Django Unchained, Three Reasons Why I Loved The Movie.
(ThyBlackMan.com) After reading this week about the objections that director Spike Lee had about the new film “Django Unchained,” I was both curious and concerned. I wanted to see the film myself in order to determine if Spike actually had a point in his critique. I also hoped that Spike would explain himself a bit more, instead of making brief, even cryptic, remarks about the project on his Twitter feed: I love Spike and his films, but the nature of his criticism didn’t make much sense to me, given that he’d never seen the film in the first place. I’ve seen several Quentin Tarantino films in the past, and I honestly find the man to be brilliant, creative and extremely weird. I wondered if Spike had a point.

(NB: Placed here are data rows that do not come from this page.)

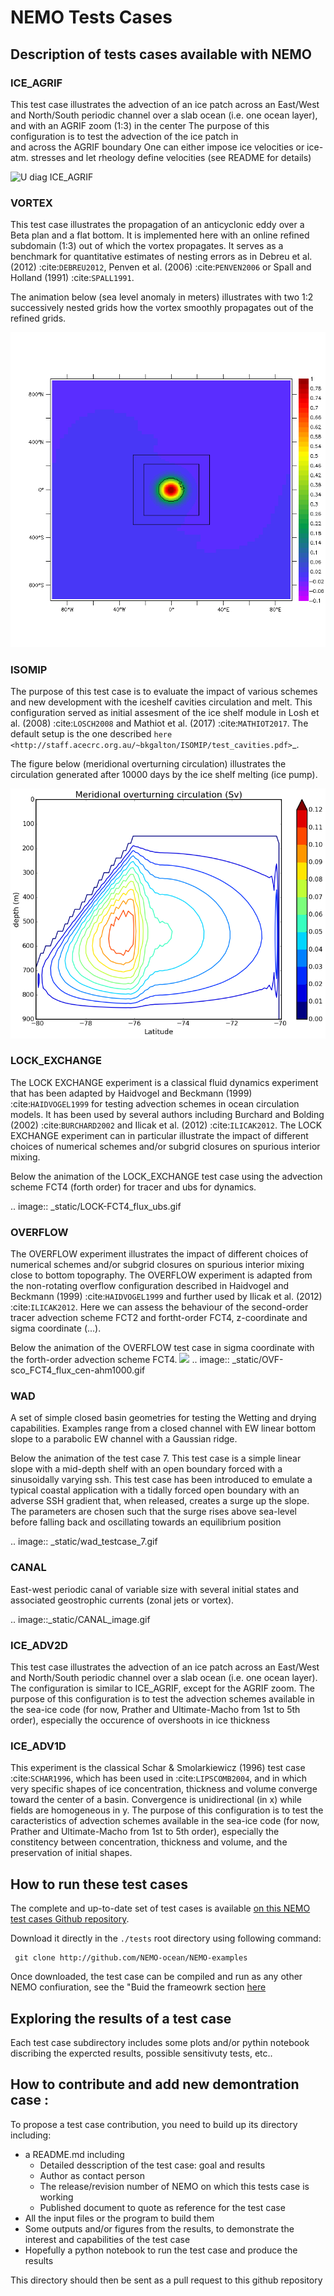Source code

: 
# NEMO Tests Cases

## Description of tests cases available with NEMO

### ICE_AGRIF
 
  This test case illustrates the advection of an ice patch across an East/West and North/South periodic channel
  over a slab ocean (i.e. one ocean layer), and with an AGRIF zoom (1:3) in the center
  The purpose of this configuration is to test the advection of the ice patch in  
  and across the AGRIF boundary
  One can either impose ice velocities or ice-atm. stresses and let rheology define velocities
  (see README for details)

  ![U diag ICE_AGRIF](ICE_AGRIF/MY_DOCS/ICE_AGRIF_UDIAG_43days_UM5.gif)

### VORTEX
  
  This test case illustrates the propagation of an anticyclonic eddy over a Beta plan and a flat bottom.
  It is implemented here with an online refined subdomain (1:3) out of which the vortex propagates.
  It serves as a benchmark for quantitative estimates of nesting errors as in Debreu et al. (2012) :cite:`DEBREU2012`,
  Penven et al. (2006) :cite:`PENVEN2006` or Spall and Holland (1991) :cite:`SPALL1991`.
  
  The animation below (sea level anomaly in meters) illustrates with two 1:2 successively nested grids how
  the vortex smoothly propagates out of the refined grids.
  
  ![VORTEX anim](VORTEX/MY_DOCS/VORTEX_anim.gif)

### ISOMIP


  The purpose of this test case is to evaluate the impact of various schemes and new development with the iceshelf cavities circulation and melt.
  This configuration served as initial assesment of the ice shelf module in Losh et al. (2008) :cite:`LOSCH2008` and Mathiot et al. (2017) :cite:`MATHIOT2017`. 
  The default setup is the one described `here <http://staff.acecrc.org.au/~bkgalton/ISOMIP/test_cavities.pdf>`_.
  
  The figure below (meridional overturning circulation) illustrates the circulation generated after 10000 days by the ice shelf melting (ice pump).

  ![ISOMIP moc](ISOMIP/MY_DOCS/ISOMIP_moc.png)

### LOCK_EXCHANGE


  The LOCK EXCHANGE experiment is a classical fluid dynamics experiment that has been adapted
  by Haidvogel and Beckmann (1999) :cite:`HAIDVOGEL1999` for testing advection schemes in ocean circulation models.
  It has been used by several authors including Burchard and Bolding (2002) :cite:`BURCHARD2002` and Ilicak et al. (2012) :cite:`ILICAK2012`.
  The LOCK EXCHANGE experiment can in particular illustrate the impact of different choices of numerical schemes 
  and/or subgrid closures on spurious interior mixing.

  Below the animation of the LOCK_EXCHANGE test case using the advection scheme FCT4 (forth order) for tracer and ubs for dynamics.

  .. image:: _static/LOCK-FCT4_flux_ubs.gif

### OVERFLOW


  The OVERFLOW experiment illustrates the impact of different choices of numerical schemes 
  and/or subgrid closures on spurious interior mixing close to bottom topography. 
  The OVERFLOW experiment is adapted from the non-rotating overflow configuration described 
  in Haidvogel and Beckmann (1999) :cite:`HAIDVOGEL1999` and further used by Ilicak et al. (2012) :cite:`ILICAK2012`.
  Here we can assess the behaviour of the second-order tracer advection scheme FCT2 and fortht-order FCT4, z-coordinate and sigma coordinate (...).

  Below the animation of the OVERFLOW test case in sigma coordinate with the forth-order advection scheme FCT4.
<img src="./OVERFLOW/figures/OVF-sco_FCT4_flux_cen-ahm1000.gif">
  .. image:: _static/OVF-sco_FCT4_flux_cen-ahm1000.gif
  
### WAD

  A set of simple closed basin geometries for testing the Wetting and drying capabilities. 
  Examples range from a closed channel with EW linear bottom slope to a parabolic EW channel with a Gaussian ridge.
  
  Below the animation of the test case 7. This test case is a simple linear slope with a mid-depth shelf with an open boundary forced with a sinusoidally varying ssh.
  This test case has been introduced to emulate a typical coastal application with a tidally forced open boundary with an adverse SSH gradient that, when released, creates a surge up the slope.
  The parameters are chosen such that the surge rises above sea-level before falling back and oscillating towards an equilibrium position

  .. image:: _static/wad_testcase_7.gif

### CANAL

  East-west periodic canal of variable size with several initial states and associated geostrophic currents (zonal jets or vortex).

  .. image::_static/CANAL_image.gif

### ICE_ADV2D

  
  This test case illustrates the advection of an ice patch across an East/West and North/South periodic channel
  over a slab ocean (i.e. one ocean layer).
  The configuration is similar to ICE_AGRIF, except for the AGRIF zoom.
  The purpose of this configuration is to test the advection schemes available in the sea-ice code
  (for now, Prather and Ultimate-Macho from 1st to 5th order),
  especially the occurence of overshoots in ice thickness
  

### ICE_ADV1D

  
  This experiment is the classical Schar & Smolarkiewicz (1996) test case :cite:`SCHAR1996`,
  which has been used in :cite:`LIPSCOMB2004`,
  and in which very specific shapes of ice concentration, thickness and volume converge toward the center of a basin.
  Convergence is unidirectional (in x) while fields are homogeneous in y.
  The purpose of this configuration is to test the caracteristics of advection schemes available in the sea-ice code
  (for now, Prather and Ultimate-Macho from 1st to 5th order),
  especially the constitency between concentration, thickness and volume, and the preservation of initial shapes.  

## How to run these test cases 
The complete and up-to-date set of test cases is available [on this NEMO test cases Github repository](http://github.com/NEMO-ocean/NEMO-examples).

Download it directly in the ``./tests`` root directory using following command:
``` 
 git clone http://github.com/NEMO-ocean/NEMO-examples
``` 
Once downloaded, the test case can be compiled and run as any other NEMO confiuration, see the "Buid the frameowrk section [here](https://forge.ipsl.jussieu.fr/nemo/chrome/site/doc/NEMO/guide/html/NEMO_guide.html)

## Exploring the results of a test case
Each test case subdirectory includes some plots and/or pythin notebook discribing the expercted results, possible sensitivuty tests, etc..

## How to contribute and add new demontration case :

To propose a test case contribution, you need to build up its directory including:
* a README.md including 
   * Detailed desscription of the test case: goal and results 
   * Author as contact person
   * The release/revision number of NEMO on which this tests case is working
   * Published document to quote as reference for the test case
* All the input files or the program to build them
* Some outputs and/or figures from the results, to demonstrate the interest and capabilities of the test case
* Hopefully a python notebook to run the test case and produce the results

This directory should then be sent as a pull request to this github repository

<!--- Comments for now
using the follwing procedure ("NEWONE" to be substituted as the test case name below):
``` 
 git clone http://github.com/NEMO-ocean/NEMO-examples         # Get the master branch of test cases
```
In your local copy of the branch, add the "NEWONE" directory for your additional test case, containing the material described above

Add it in the github repository:
``` 
git branch "new branch name"                                # Create the new branch "new branch name" on github
git add "NEWONE"                                            # Add "NEWONE" test case into it
git commit -m "add NEWONE test case"                        # Commit this addition
git pull                                                    # Send it to github repository
```
 ---!>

But after seeing the film, I have to say that I think the great Spike Lee might have been wrong on this one. By the end of the film, nearly everyone in the theater was clapping, the story was powerful and the cinematography was stunning. Tarantino hit the nail on the head with this movie, and he’s probably going to win a few well-deserved awards. If you want to understand this film, imagine a mainstream version of the John Singleton film, “Rosewood,” with a lot more action. To be honest, only a white guy could have made this movie and convinced so many white people to pay money to see it.
But I had my own reasons for loving “Django Unchained,” and here they are:
1) There was a legitimate African American hero: Jamie Foxx, who played Django, was one of the few serious black heroes ever produced by Hollywood, a place that tends to put black people in a box. Django wasn’t just a sidekick or comedic buffoon. He didn’t have some ridiculous set of character flaws like Will Smith’s conflicted hero in the movie “Hancock.” He didn’t need a white man to save him, like most other fictional or non-fictional accounts we see on screen. Instead, Django was simply a strong, brave, highly-skilled black man who loved his wife enough to put his life on the line to save her. In fact, I dare say he was downright inspirational, which is more than you can say about the black men in “T’he Color Purple.”
2) It had a beautiful portrayal of black love: Far too many Hollywood films enjoy highlighting the incessant conflict between black men and women. We live in a world where love and marriage are consistently replaced with abuse, addiction and baby mama drama (just watch nearly any VH1 show or listen to the radio to see at least 25 examples of what I’m talking about). Django’s’ deep love for his wife and desire to save her from her slave masters struck a cord with anyone who has had a first hand experience with such overwhelming emotion. It was beautiful to watch a black man show bravery to protect his family.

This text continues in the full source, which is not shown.